Go through the records and report each line holding the string "Canada".

Saved entries -
-- -- --

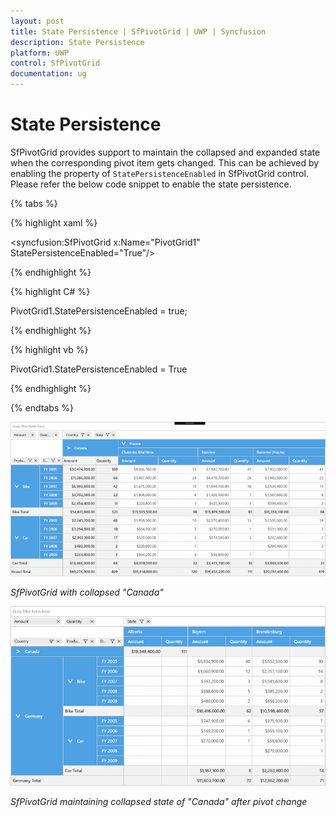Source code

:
 ```yaml
---
layout: post
title: State Persistence | SfPivotGrid | UWP | Syncfusion
description: State Persistence
platform: UWP
control: SfPivotGrid
documentation: ug
---
```


# State Persistence

SfPivotGrid provides support to maintain the collapsed and expanded state when the corresponding pivot item gets changed. This can be achieved by enabling the property of `StatePersistenceEnabled` in SfPivotGrid control. Please refer the below code snippet to enable the state persistence.

{% tabs %}

{% highlight xaml %}

<syncfusion:SfPivotGrid x:Name="PivotGrid1" StatePersistenceEnabled="True"/>

{% endhighlight %}

{% highlight C# %}

PivotGrid1.StatePersistenceEnabled = true;

{% endhighlight %}

{% highlight vb %}

PivotGrid1.StatePersistenceEnabled = True

{% endhighlight %}

{% endtabs %}

![](State-Persistence_images/PivotGrid-with-state-persistence-enabled.png)

_SfPivotGrid with collapsed "Canada"_

![](State-Persistence_images/PivotGrid-with-state-persistence-enabled1.png)

_SfPivotGrid maintaining collapsed state of "Canada" after pivot change_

-- -- --

Result of this exercise -
_SfPivotGrid with collapsed "Canada"_
_SfPivotGrid maintaining collapsed state of "Canada" after pivot change_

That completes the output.